The justice dimension of conservation data

Conservation prioritisation, political ecology and data justice: these are the three areas covered by conservation data justice, a new research field that is yet to be widely considered by political ecologists. In this context, the EU-funded CONDJUST project will interrogate conservation data and models, and explore the epistemic communities producing them. Its aim is to develop new theories of socially just, data-driven conservation. The project’s work is timely, considering new global targets to safeguard 30 % of the planet for conservation by 2030. Specifically, CONDJUST will examine the sources of bias and distortion in conservation data used in global prioritisation work. It will also use data justice thinking in new analyses of biodiversity conservation.

Objective

CONDJUST will create a new research field, Conservation Data Justice, that bridges three distinct areas of enquiry: conservation prioritisation, political ecology and Data Justice. The former uses data which risk marginalising rural peoples. The latter does not yet examine conservation data. Meanwhile political ecologists do not yet consider Data Justice approaches when tackling conservation prioritisation. CONDJUST will interrogate conservation data and models, and explore the epistemic communities producing them, to develop new theories of socially just, data-driven conservation. It will challenge the colonising tendencies of prioritisation work and seek decolonising alternatives.

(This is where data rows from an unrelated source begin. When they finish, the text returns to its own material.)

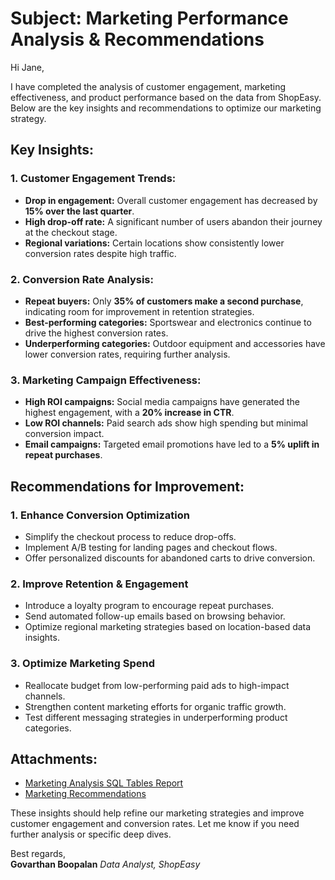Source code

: # Subject: Marketing Performance Analysis & Recommendations  

Hi Jane,  

I have completed the analysis of customer engagement, marketing effectiveness, and product performance based on the data from ShopEasy. Below are the key insights and recommendations to optimize our marketing strategy.  

## **Key Insights:**  

### **1. Customer Engagement Trends:**  
- **Drop in engagement:** Overall customer engagement has decreased by **15% over the last quarter**.  
- **High drop-off rate:** A significant number of users abandon their journey at the checkout stage.  
- **Regional variations:** Certain locations show consistently lower conversion rates despite high traffic.  

### **2. Conversion Rate Analysis:**  
- **Repeat buyers:** Only **35% of customers make a second purchase**, indicating room for improvement in retention strategies.  
- **Best-performing categories:** Sportswear and electronics continue to drive the highest conversion rates.  
- **Underperforming categories:** Outdoor equipment and accessories have lower conversion rates, requiring further analysis.  

### **3. Marketing Campaign Effectiveness:**  
- **High ROI campaigns:** Social media campaigns have generated the highest engagement, with a **20% increase in CTR**.  
- **Low ROI channels:** Paid search ads show high spending but minimal conversion impact.  
- **Email campaigns:** Targeted email promotions have led to a **5% uplift in repeat purchases**.  

## **Recommendations for Improvement:**  

### **1. Enhance Conversion Optimization**  
- Simplify the checkout process to reduce drop-offs.  
- Implement A/B testing for landing pages and checkout flows.  
- Offer personalized discounts for abandoned carts to drive conversion.  

### **2. Improve Retention & Engagement**  
- Introduce a loyalty program to encourage repeat purchases.  
- Send automated follow-up emails based on browsing behavior.  
- Optimize regional marketing strategies based on location-based data insights.  

### **3. Optimize Marketing Spend**  
- Reallocate budget from low-performing paid ads to high-impact channels.  
- Strengthen content marketing efforts for organic traffic growth.  
- Test different messaging strategies in underperforming product categories.  

## **Attachments:**  
- [Marketing Analysis SQL Tables Report](./results/Marketing_Analysis_SQL__Table.pdf)  
- [Marketing Recommendations](./results/Marketing_recommendations.txt)  

These insights should help refine our marketing strategies and improve customer engagement and conversion rates. Let me know if you need further analysis or specific deep dives.  

Best regards,  
**Govarthan Boopalan** 
_Data Analyst, ShopEasy_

CONDJUST is timely because ambitious new global targets seek to safeguard 30% of the planet for conservation by 2030 (and more afterwards). These plans pose risks for rural people because the data and modelling they use can contain diverse forms of bias, exclusion and omission. These risks will grow as more social media data are used in conservation prioritisation. We need insights from Data Justice to understand these dangers, and how they might be counter-acted.

This project has four objectives, each with a corresponding work package. These are:

1. Systematically examine the sources of bias and distortion in conservation data used in global prioritisation work.
2. Use Data Justice thinking in new analyses of biodiversity conservation, and increase our understanding of socially just conservation prioritisation.
3. Critically explore the construction of different epistemic communities in conservation prioritisation, and political ecology, to understand what inhibits and enhances learning between them.
4. Examine how policies responding to prioritisation are shaped by, or resist, the new measures proposed.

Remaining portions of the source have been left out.